Voici encore une lettre de félicitations, écrite d’Arenenberg le 13 mars 1836, mais où les préoccupations politiques se font jour de plus en plus.


« Nous avons, dit-il, appris avec plaisir que vous êtes de nouveau père ; recevez-en mes félicitations, quoique ce soit encore une fille[1]. Les femmes de nos jours ont une grande influence. Vos filles hériteront sans doute des vertus de leurs parens, et il y a des bonnes graines dont on ne saurait avoir trop de semences.

Les affaires d’Europe s’embrouillent de plus en plus ; mais, malgré tous les élémens de bonheur ou de malheur, il ne se fait rien de grand dans aucun sens. Le règne de Louis-Philippe, s’il n’est pas le règne de l’égalité politique, est au moins celui de l’égalité morale : tout est plat et rien ne s’élève ; tout fermente sans jamais éclater ! Et il en sera ainsi jusqu’au jour où un nouveau Brennus viendra jeter son épée dans la balance politique.

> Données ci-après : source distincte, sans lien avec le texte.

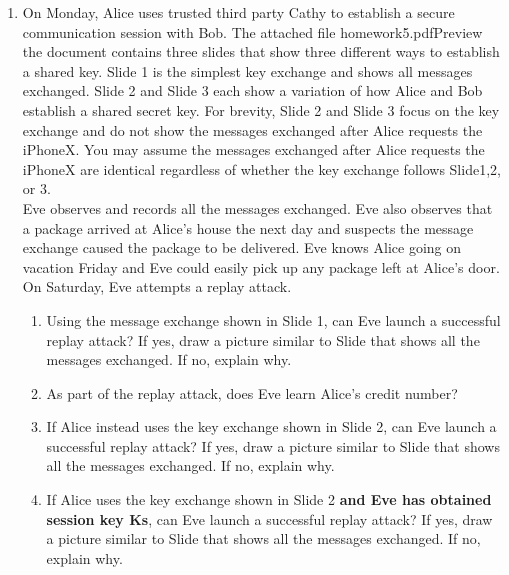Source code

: \documentclass[12pt]{article}
\begin{document}
\renewcommand{\headrulewidth}{0.4pt}
\vspace{-3mm}
\begin{enumerate}
\item On Monday, Alice uses trusted third party Cathy to establish a secure communication session with Bob. The attached file homework5.pdfPreview the document contains three slides that show three different ways to establish a shared key. Slide 1 is the simplest key exchange and shows all messages exchanged.  Slide 2 and Slide 3 each show a variation of how Alice and Bob establish a shared secret key.  For brevity, Slide 2 and Slide 3 focus on the key exchange and do not show the messages exchanged after Alice requests the iPhoneX.  You may assume the messages exchanged after Alice requests the iPhoneX are identical regardless of whether the key exchange follows Slide1,2, or 3. \\

Eve observes and records all the messages exchanged.  Eve also observes that a package arrived at Alice's house the next day and suspects the message exchange caused the package to be delivered.  Eve knows Alice going on vacation Friday and Eve could easily pick up any package left at Alice's door.  On Saturday, Eve attempts a replay attack.
\begin{enumerate}
  \item Using the message exchange shown in Slide 1, can Eve launch a successful replay attack? If yes, draw a picture similar to Slide that shows all the messages exchanged. If no, explain why. \\

  \item As part of the replay attack, does Eve learn Alice's credit number? \\

  \item If Alice instead uses the key exchange shown in Slide 2, can Eve launch a successful replay attack? If yes, draw a picture similar to Slide that shows all the messages exchanged. If no, explain why. \\

  \item If Alice uses the key exchange shown in Slide 2 \textbf{and Eve has obtained session key Ks}, can Eve launch a successful replay attack? If yes, draw a picture similar to Slide that shows all the messages exchanged. If no, explain why.  \\


\end{enumerate}
\end{enumerate}
\end{document}
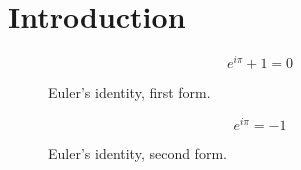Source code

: \documentclass[12pt,]{article}
\begin{document}
  \listoffigures
     \section{Introduction}

    \begin{figure}
	\ContinuedFloat*
	\[ e^{i \pi} + 1 = 0 \]
	\caption{Euler's identity, first form.}
\end{figure}
    \begin{figure}
	\ContinuedFloat
	\[ e^{i \pi} = -1 \]
	\caption{Euler's identity, second form.}
\end{figure}
\end{document}
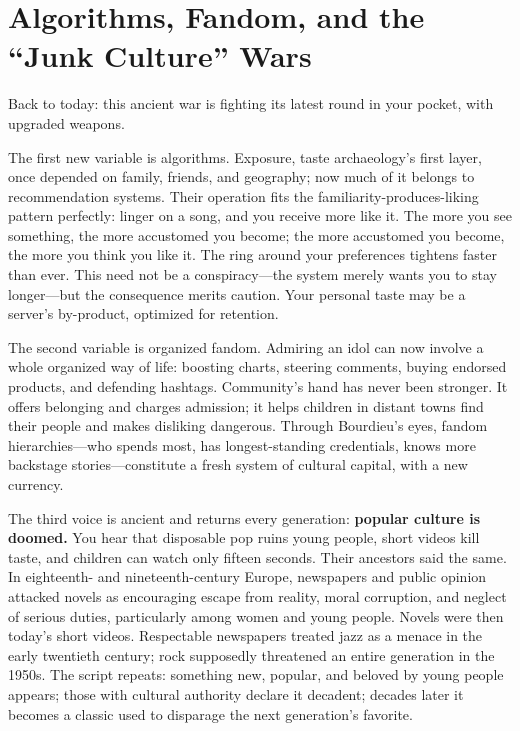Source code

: \section[Algorithms, Fandom, and Culture Wars]{Algorithms, Fandom, and the ``Junk Culture'' Wars}
Back to today: this ancient war is fighting its latest round in your pocket, with upgraded weapons.

The first new variable is algorithms. Exposure, taste archaeology's first layer, once depended on family, friends, and geography; now much of it belongs to recommendation systems. Their operation fits the familiarity-produces-liking pattern perfectly: linger on a song, and you receive more like it. The more you see something, the more accustomed you become; the more accustomed you become, the more you think you like it. The ring around your preferences tightens faster than ever. This need not be a conspiracy---the system merely wants you to stay longer---but the consequence merits caution. Your personal taste may be a server's by-product, optimized for retention.

The second variable is organized fandom. Admiring an idol can now involve a whole organized way of life: boosting charts, steering comments, buying endorsed products, and defending hashtags. Community's hand has never been stronger. It offers belonging and charges admission; it helps children in distant towns find their people and makes disliking dangerous. Through Bourdieu's eyes, fandom hierarchies---who spends most, has longest-standing credentials, knows more backstage stories---constitute a fresh system of cultural capital, with a new currency.

The third voice is ancient and returns every generation: \textbf{popular culture is doomed.} You hear that disposable pop ruins young people, short videos kill taste, and children can watch only fifteen seconds. Their ancestors said the same. In eighteenth- and nineteenth-century Europe, newspapers and public opinion attacked novels as encouraging escape from reality, moral corruption, and neglect of serious duties, particularly among women and young people. Novels were then today's short videos. Respectable newspapers treated jazz as a menace in the early twentieth century; rock supposedly threatened an entire generation in the 1950s. The script repeats: something new, popular, and beloved by young people appears; those with cultural authority declare it decadent; decades later it becomes a classic used to disparage the next generation's favorite.

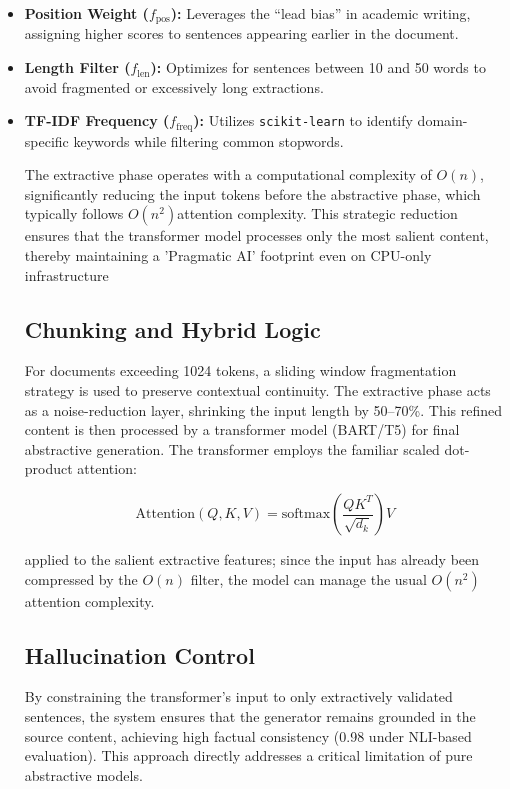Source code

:\documentclass[conference]{IEEEtran}
\begin{document}
\begin{itemize}

\item \textbf{Position Weight ($f_{\text{pos}}$):} 
Leverages the ``lead bias''\cite{8} in academic writing, assigning higher scores to sentences appearing earlier in the document.

\item \textbf{Length Filter ($f_{\text{len}}$):} 
Optimizes for sentences between 10 and 50 words to avoid fragmented or excessively long extractions\cite{8}.

\item \textbf{TF-IDF Frequency ($f_{\text{freq}}$):} 
Utilizes \texttt{scikit-learn}\cite{15} to identify domain-specific keywords while filtering common stopwords.


The extractive phase operates with a computational complexity of $O(n)$, significantly reducing the input tokens before the abstractive phase, which typically follows $O(n^2)$attention complexity. This strategic reduction ensures that the transformer model processes only the most salient content, thereby maintaining a 'Pragmatic AI' footprint even on CPU-only infrastructure


\subsection{Chunking and Hybrid Logic}

For documents exceeding 1024 tokens, a sliding window fragmentation strategy is used to preserve contextual continuity\cite{5}. The extractive phase acts as a noise-reduction layer\cite{8}, shrinking the input length by 50--70\%. This refined content is then processed by a transformer model (BART/T5)\cite{2, 4} for final abstractive generation. The transformer employs the familiar scaled dot-product attention:

\[
\text{Attention}(Q,K,V)=\text{softmax}\left(\frac{QK^{T}}{\sqrt{d_k}}\right)V
\]

applied to the salient extractive features; since the input has already been compressed by the $O(n)$ filter, the model can manage the usual $O(n^{2})$ attention complexity.

\subsection{Hallucination Control}

By constraining the transformer's input to only extractively validated sentences, the system ensures that the generator remains grounded in the source content\cite{14}, achieving high factual consistency (0.98 under NLI-based evaluation). This approach directly addresses a critical limitation of pure abstractive models\cite{14}.


\end{itemize}
\end{document}
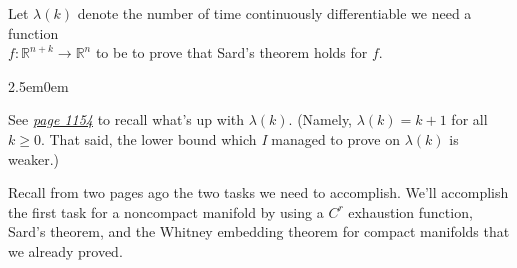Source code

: \documentclass{book}
\newcommand{\inLinkRap}[2]{{\color{blue}\hyperlink{#1}{\textit{#2}}}}
\newcommand{\hTwo}{%
\color{Black}%
   \fontsize{13}{15}\selectfont%
}
\newcommand{\myComment}{%
   \color{RawerSienna}%
   \fontsize{12}{14}\selectfont%
}
\newenvironment{myIndent}{%
   \begin{adjustwidth}{2.5em}{0em}%
}{%
   \end{adjustwidth}%
}
\newcommand{\retTwo}{\hfill\bigbreak}
\begin{document}
\hTwo Let $\lambda(k)$ denote the number of time continuously differentiable we need a function\\ $f: \mathbb{R}^{n + k} \to \mathbb{R}^n$ to be to prove that Sard's theorem holds for $f$.
\begin{myIndent}\myComment
	See \inLinkRap{Page 1154 reference}{page 1154} to recall what's up with $\lambda(k)$. (Namely, $\lambda(k) = k + 1$ for all $k \geq 0$. That said, the lower bound which \textit{I} managed to prove on $\lambda(k)$ is weaker.)\retTwo
\end{myIndent}

Recall from two pages ago the two tasks we need to accomplish. We'll accomplish the first task for a noncompact manifold by using a $C^r$ exhaustion function, Sard's theorem, and the Whitney embedding theorem for compact manifolds that we already proved.\retTwo
\end{document}

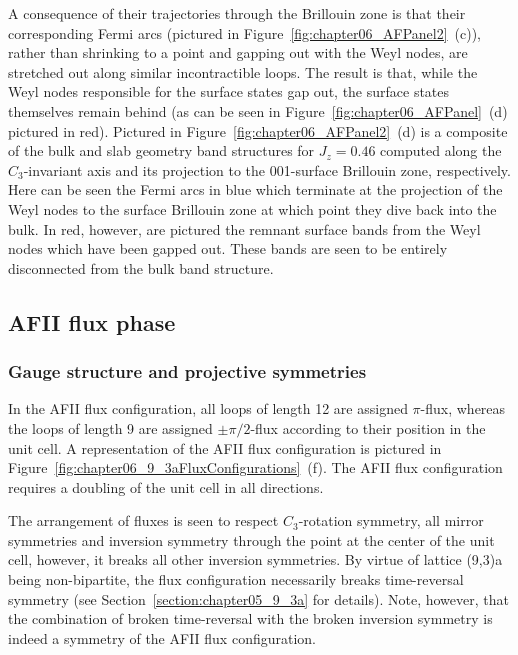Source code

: A consequence of their trajectories through the Brillouin zone is that their corresponding Fermi arcs (pictured in Figure~\ref{fig:chapter06_AFPanel2}~(c)), rather than shrinking to a point and gapping out with the Weyl nodes, are stretched out along similar incontractible loops.
The result is that, while the Weyl nodes responsible for the surface states gap out, the surface states themselves remain behind (as can be seen in Figure~\ref{fig:chapter06_AFPanel}~(d) pictured in red).
Pictured in Figure~\ref{fig:chapter06_AFPanel2}~(d) is a composite of the bulk and slab geometry band structures for $J_z = 0.46$ computed along the $C_3$-invariant axis and its projection to the 001-surface Brillouin zone, respectively.
Here can be seen the Fermi arcs in blue which terminate at the projection of the Weyl nodes to the surface Brillouin zone at which point they dive back into the bulk.
In red, however, are pictured the remnant surface bands from the Weyl nodes which have been gapped out.
These bands are seen to be entirely disconnected from the bulk band structure.


%
%
\subsection{AFII flux phase}
\label{section:chapter06_AFIIPhase}
%
%
\subsubsection{Gauge structure and projective symmetries}
%
%
In the AFII flux configuration, all loops of length 12 are assigned $\pi$-flux, whereas the loops of length 9 are assigned $\pm \pi/2$-flux according to their position in the unit cell.
A representation of the AFII flux configuration is pictured in Figure~\ref{fig:chapter06_9_3aFluxConfigurations}~(f).
The AFII flux configuration requires a doubling of the unit cell in all directions.

The arrangement of fluxes is seen to respect $C_3$-rotation symmetry, all mirror symmetries and inversion symmetry through the point at the center of the unit cell, however, it breaks all other inversion symmetries.
By virtue of lattice (9,3)a being non-bipartite, the flux configuration necessarily breaks time-reversal symmetry (see Section~\ref{section:chapter05_9_3a} for details).
Note, however, that the combination of broken time-reversal with the broken inversion symmetry is indeed a symmetry of the AFII flux configuration.

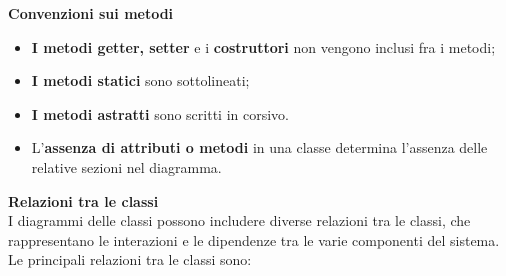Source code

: \textbf{Convenzioni sui metodi}
\begin{itemize}
	\item \textbf{I metodi getter, setter} e i \textbf{costruttori} non vengono inclusi fra i metodi;
	\item \textbf{I metodi statici} sono sottolineati;
	\item \textbf{I metodi astratti} sono scritti in corsivo.
	\item L'\textbf{assenza di attributi o metodi} in una classe determina l'assenza delle relative sezioni nel diagramma.
\end{itemize}
\textbf{Relazioni tra le classi}\\
I diagrammi delle classi possono includere diverse relazioni tra le classi, che rappresentano le interazioni e le dipendenze tra le varie componenti del sistema. Le principali relazioni tra le classi sono:
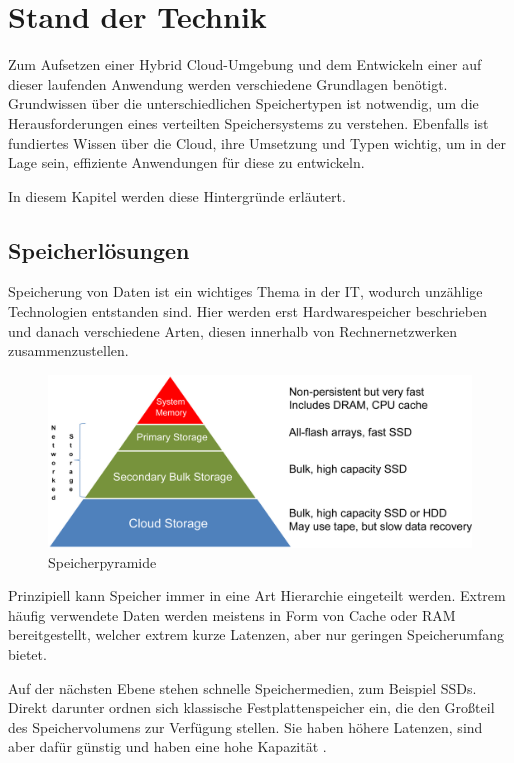 \chapter{Stand der Technik}\label{ch:background}

Zum Aufsetzen einer Hybrid Cloud-Umgebung und dem Entwickeln einer auf dieser laufenden Anwendung werden verschiedene Grundlagen benötigt. Grundwissen über die unterschiedlichen Speichertypen ist notwendig, um die Herausforderungen eines verteilten Speichersystems zu verstehen. Ebenfalls ist fundiertes Wissen über die Cloud, ihre Umsetzung und Typen wichtig, um in der Lage sein, effiziente Anwendungen für diese zu entwickeln.

In diesem Kapitel werden diese Hintergründe erläutert.

\section{Speicherlösungen} \label{sec:storage}
Speicherung von Daten ist ein wichtiges Thema in der IT, wodurch unzählige Technologien entstanden sind. Hier werden erst Hardwarespeicher beschrieben und danach verschiedene Arten, diesen innerhalb von Rechnernetzwerken zusammenzustellen.

\begin{figure}[hbt]
	\centering
	\includegraphics[scale=0.75]{images/storage-pyramide}
	\caption{Speicherpyramide \parencite{kaufmann.2016}}
	\label{fig:storagepyramide}
\end{figure}

Prinzipiell kann Speicher immer in eine Art Hierarchie eingeteilt werden. Extrem häufig verwendete Daten werden meistens in Form von Cache oder RAM bereitgestellt, welcher extrem kurze Latenzen, aber nur geringen Speicherumfang bietet.

Auf der nächsten Ebene stehen schnelle Speichermedien, zum Beispiel SSDs. Direkt darunter ordnen sich klassische Festplattenspeicher ein, die den Großteil des Speichervolumens zur Verfügung stellen. Sie haben höhere Latenzen, sind aber dafür günstig und haben eine hohe Kapazität \parencite[Kap. 2, What is Computer Storage?]{kaufmann.2016}.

Avez-vous lu les guerres ; de César commentées par l’empereur Napoléon ? C’est un chef-d’œuvre. Les dernières pages, où l’Empereur explique et défend César, homme du peuple, contre Brutus assassin et aristocrate, m’ont enthousiasmé. Des idées nettes, grandes, logiques sont toujours belles à entendre ; malheur à ceux qui ne les comprennent pas ! »


Quelques mois plus tard, Louis-Napoléon crut que le moment était arrivé de mettre à exécution le plan qu’il méditait depuis longtemps et auquel des hommes marquans avaient non seulement donné leur approbation, mais promis leur concours.

  1. Dufour eut successivement quatre filles, dont une seule, Mlle Amélie Dufour, survit actuellement.